Sex and the City‘s Carrie Bradshaw was based on Cosmo editor Helen Gurley Brown. Brown is best known for writing Sex and the Single Girl in 1962. Peggy Olson in Mad Men (set in 1960 – 1962) somewhat embodies the book:
- don’t get married
- be your career
- be realistic about your looks but put effort into looking better
- enjoy sex
- get your boyfriends to buy you things
This pragmatic feminism was heavily criticized by 2nd-wave feminists but Brown’s work can now be interpreted as 3rd-wave feminism. But just because it’s on the 3rd-wave spectrum doesn’t mean it’s entirely positive, as Naomi Wolf notes (emphasis mine):
[Individualist 3rd-wave feminism is] ahistorical and apolitical… the world isn’t going to change because a lot of young women feel confident and personally empowered…a saucy tattoo and a condom do not a revolution make…What we lack is a grass-roots movement that will drive the political will. “Lipstick” or lifestyle feminism won’t produce that movement alone.

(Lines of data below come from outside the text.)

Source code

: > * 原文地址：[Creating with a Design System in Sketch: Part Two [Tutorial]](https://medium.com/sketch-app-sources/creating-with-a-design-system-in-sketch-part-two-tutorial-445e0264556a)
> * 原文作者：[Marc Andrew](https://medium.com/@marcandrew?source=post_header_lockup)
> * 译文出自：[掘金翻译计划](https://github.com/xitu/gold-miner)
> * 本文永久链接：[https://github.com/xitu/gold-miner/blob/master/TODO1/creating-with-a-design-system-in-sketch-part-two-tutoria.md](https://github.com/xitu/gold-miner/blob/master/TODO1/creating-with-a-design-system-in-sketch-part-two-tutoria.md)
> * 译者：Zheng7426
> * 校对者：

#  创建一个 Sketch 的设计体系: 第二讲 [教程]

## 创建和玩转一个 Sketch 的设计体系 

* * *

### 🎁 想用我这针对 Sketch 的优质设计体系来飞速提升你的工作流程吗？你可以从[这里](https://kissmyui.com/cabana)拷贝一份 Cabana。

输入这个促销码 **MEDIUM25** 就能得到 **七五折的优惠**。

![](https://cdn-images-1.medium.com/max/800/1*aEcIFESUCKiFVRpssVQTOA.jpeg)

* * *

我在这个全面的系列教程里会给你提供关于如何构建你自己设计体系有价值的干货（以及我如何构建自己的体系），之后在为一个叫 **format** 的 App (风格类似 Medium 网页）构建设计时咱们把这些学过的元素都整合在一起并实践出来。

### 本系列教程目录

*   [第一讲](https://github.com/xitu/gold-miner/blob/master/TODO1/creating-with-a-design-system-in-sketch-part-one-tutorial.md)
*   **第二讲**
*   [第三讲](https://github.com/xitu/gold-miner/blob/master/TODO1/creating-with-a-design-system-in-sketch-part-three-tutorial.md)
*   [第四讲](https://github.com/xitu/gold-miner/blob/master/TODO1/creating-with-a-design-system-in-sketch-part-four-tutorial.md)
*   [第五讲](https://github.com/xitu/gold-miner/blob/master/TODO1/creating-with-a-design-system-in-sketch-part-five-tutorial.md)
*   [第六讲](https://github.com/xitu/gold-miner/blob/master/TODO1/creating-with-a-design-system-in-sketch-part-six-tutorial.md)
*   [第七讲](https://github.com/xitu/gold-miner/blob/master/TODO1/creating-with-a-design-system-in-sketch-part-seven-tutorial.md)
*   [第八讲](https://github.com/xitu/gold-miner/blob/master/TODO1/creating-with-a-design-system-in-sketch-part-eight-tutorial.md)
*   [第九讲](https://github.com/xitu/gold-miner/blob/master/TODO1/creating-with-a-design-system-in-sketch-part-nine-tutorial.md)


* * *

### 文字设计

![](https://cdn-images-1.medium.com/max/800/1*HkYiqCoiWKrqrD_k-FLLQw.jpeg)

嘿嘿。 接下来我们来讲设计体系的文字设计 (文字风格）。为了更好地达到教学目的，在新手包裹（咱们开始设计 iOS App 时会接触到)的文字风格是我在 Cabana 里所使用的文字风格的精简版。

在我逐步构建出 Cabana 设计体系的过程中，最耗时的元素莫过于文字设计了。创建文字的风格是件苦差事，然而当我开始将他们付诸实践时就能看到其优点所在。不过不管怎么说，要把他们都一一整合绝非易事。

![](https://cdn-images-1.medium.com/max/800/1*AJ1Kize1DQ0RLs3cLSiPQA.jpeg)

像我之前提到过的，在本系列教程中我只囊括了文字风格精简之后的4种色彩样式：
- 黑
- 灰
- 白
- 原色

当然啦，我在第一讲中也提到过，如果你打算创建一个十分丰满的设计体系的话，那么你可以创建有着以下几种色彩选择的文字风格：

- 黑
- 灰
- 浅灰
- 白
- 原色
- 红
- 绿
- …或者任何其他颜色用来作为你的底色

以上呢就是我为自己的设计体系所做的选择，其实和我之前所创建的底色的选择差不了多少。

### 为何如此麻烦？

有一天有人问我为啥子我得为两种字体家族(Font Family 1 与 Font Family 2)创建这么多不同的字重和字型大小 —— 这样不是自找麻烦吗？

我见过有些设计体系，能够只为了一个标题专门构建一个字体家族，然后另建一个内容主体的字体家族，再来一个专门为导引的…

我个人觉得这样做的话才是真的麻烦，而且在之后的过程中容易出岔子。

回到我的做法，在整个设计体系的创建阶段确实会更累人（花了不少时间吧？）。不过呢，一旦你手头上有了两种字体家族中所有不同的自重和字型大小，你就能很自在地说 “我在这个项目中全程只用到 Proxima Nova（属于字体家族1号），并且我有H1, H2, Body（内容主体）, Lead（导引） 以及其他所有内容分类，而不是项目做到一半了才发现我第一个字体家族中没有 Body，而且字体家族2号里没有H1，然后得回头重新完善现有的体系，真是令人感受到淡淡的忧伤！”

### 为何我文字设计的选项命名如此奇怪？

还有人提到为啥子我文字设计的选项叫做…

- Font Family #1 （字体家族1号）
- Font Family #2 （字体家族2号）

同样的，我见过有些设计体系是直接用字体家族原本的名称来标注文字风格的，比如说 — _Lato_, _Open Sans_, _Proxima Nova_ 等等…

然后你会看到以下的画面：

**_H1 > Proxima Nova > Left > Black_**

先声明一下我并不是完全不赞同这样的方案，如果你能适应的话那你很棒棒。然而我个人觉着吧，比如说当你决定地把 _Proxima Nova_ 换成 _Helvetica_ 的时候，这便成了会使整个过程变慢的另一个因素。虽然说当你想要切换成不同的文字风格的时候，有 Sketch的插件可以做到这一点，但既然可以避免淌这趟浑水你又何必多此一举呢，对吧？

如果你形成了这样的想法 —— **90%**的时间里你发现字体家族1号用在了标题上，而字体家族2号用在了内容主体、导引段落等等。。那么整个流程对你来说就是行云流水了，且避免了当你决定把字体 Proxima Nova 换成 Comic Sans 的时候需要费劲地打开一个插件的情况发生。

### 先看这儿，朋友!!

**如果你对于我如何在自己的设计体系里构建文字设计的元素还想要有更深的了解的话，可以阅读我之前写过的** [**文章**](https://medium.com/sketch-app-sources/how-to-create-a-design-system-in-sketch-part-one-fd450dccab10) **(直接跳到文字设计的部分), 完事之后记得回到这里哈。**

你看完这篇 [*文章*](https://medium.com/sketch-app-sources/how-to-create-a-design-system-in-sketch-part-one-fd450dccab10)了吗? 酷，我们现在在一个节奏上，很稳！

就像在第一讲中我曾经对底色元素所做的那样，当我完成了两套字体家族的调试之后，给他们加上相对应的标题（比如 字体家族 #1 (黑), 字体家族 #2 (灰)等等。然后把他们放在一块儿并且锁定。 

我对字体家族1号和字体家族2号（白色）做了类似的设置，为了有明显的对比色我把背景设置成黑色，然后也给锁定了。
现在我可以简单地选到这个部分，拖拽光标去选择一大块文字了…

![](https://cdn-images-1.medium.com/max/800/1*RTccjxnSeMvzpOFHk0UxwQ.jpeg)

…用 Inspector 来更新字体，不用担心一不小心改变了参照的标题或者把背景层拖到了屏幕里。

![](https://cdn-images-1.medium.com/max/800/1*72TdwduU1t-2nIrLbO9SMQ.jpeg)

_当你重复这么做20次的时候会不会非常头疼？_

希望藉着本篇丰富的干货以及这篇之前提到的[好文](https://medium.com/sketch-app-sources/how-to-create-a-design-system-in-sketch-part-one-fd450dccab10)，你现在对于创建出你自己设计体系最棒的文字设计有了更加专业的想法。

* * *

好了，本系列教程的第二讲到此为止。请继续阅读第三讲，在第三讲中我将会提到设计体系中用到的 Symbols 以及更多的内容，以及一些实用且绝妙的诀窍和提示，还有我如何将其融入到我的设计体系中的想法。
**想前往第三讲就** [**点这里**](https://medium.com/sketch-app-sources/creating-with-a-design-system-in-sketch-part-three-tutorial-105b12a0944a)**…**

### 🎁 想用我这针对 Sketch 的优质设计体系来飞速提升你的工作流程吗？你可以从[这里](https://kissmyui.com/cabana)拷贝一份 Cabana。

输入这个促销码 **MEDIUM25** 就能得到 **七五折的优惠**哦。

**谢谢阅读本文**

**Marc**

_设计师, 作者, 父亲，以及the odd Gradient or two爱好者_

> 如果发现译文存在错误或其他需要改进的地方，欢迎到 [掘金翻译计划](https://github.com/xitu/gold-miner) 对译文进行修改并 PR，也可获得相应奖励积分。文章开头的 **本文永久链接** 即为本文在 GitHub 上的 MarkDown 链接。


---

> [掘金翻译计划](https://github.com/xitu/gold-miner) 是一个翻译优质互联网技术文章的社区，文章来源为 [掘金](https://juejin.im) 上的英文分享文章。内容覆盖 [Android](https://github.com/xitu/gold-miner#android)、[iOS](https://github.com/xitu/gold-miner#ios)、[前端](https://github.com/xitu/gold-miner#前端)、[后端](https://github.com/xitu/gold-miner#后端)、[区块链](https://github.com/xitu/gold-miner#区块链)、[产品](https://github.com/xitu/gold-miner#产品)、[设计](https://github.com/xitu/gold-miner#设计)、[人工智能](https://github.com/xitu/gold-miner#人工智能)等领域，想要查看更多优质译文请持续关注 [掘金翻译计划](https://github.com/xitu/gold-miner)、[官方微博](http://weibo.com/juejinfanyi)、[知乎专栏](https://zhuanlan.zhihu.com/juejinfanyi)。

Revolution:The political Left::Rapture:Christianity, i.e. a narrative that defers progress to the mythical future.
This is so true. As Robert Reich quoted in a recent article on Salon.com (Real medical reform: Gravely ill), “Don’t make the perfect the enemy of the better”. One of the things that I pretend is true about Canadian politics, and that I quite like about it, is that, compared to U.S. politics, ours if much more pragmatic and less ideological. That is, rather than saying “X won’t work because it is conservative, or liberal, or socialist, or statist, or whatever”, we are more likely to argue about it based on the context and possible practical effects.
I would add to your revolution and rapture comparison, that when sects of either group earnestly try to bring about either shift through direct means, it is usually a bad thing.